L'épisode Guy Môquet, avec en arrière plan les tests ADN pour les candidats au regroupement familial, a cristallisé beaucoup de ce qu'il y a de détestable et délétère dans le sarkozysme. Il a, en même temps, montré l'une des limites du système de communication sarkozyzte, car, pour la première fois, de nombreuses personnes ont osé dire qu'ils n'étaient pas d'accord pour être manipulées ainsi. Le sarkozyzme n'aime pas que ses opposants soient visibles ou audibles, et de ce point de vue l'exercice était un échec pour le Pouvoir, comme je le disais l'autre jour.

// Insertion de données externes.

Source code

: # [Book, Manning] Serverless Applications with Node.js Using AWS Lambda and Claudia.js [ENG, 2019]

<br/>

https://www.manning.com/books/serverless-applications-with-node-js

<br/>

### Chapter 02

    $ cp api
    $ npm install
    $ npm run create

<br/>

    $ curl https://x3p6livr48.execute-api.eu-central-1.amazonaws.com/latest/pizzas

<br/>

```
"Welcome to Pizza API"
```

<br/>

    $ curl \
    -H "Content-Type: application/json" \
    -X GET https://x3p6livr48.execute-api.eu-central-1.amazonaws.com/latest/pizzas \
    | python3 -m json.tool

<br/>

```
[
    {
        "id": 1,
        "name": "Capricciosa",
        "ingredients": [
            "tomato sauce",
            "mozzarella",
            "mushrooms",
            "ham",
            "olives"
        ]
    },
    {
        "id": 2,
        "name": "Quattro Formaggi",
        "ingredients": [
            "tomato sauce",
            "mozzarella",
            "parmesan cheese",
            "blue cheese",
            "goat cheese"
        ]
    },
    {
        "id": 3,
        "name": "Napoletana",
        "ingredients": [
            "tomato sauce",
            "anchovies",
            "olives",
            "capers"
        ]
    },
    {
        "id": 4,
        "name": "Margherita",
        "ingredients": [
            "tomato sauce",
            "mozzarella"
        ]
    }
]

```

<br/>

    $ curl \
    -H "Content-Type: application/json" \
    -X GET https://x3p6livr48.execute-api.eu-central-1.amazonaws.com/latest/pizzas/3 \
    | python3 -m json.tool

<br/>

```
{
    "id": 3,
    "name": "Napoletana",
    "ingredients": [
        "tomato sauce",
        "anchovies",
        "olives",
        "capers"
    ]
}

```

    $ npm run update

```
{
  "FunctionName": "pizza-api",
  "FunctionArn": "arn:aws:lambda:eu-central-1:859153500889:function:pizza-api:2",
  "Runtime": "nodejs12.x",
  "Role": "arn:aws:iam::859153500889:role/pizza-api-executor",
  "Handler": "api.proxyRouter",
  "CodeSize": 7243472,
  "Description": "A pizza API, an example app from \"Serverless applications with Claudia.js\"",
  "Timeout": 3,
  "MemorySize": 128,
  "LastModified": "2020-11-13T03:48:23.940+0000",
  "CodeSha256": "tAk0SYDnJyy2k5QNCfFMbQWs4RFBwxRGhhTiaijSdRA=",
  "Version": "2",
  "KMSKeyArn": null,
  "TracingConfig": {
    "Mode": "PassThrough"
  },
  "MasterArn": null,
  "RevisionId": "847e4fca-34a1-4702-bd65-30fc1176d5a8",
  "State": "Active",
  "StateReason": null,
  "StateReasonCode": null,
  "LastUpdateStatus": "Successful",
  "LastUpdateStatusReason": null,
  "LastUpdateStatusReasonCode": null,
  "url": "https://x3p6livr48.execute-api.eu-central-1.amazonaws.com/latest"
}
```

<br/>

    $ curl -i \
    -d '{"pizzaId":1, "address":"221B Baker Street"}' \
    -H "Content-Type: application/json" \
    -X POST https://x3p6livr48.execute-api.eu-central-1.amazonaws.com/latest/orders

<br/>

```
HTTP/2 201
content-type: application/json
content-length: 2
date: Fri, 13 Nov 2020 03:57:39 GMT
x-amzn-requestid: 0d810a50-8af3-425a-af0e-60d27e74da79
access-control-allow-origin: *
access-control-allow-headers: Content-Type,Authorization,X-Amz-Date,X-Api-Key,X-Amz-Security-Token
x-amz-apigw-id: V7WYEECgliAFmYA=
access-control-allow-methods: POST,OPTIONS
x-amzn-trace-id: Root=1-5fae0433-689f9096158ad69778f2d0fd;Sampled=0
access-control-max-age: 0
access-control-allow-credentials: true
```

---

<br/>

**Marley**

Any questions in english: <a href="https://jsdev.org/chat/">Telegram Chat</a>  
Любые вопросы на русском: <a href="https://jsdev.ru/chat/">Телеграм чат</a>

L'utilisation UMPiste de Guy Môquet nous vient directement du cerveau de Henri Guaino, et c'est lui qui s'est montré le plus indigné par les réticences des enseignants à qui Nicolas Sarkozy avait confié la tâche d'instaurer une identité nationale tout en larmes et paillettes. Du coup, Guaino a parlé de l'identité nationale et du nationalisme, ce qui nous donne l'occasion d'y revenir.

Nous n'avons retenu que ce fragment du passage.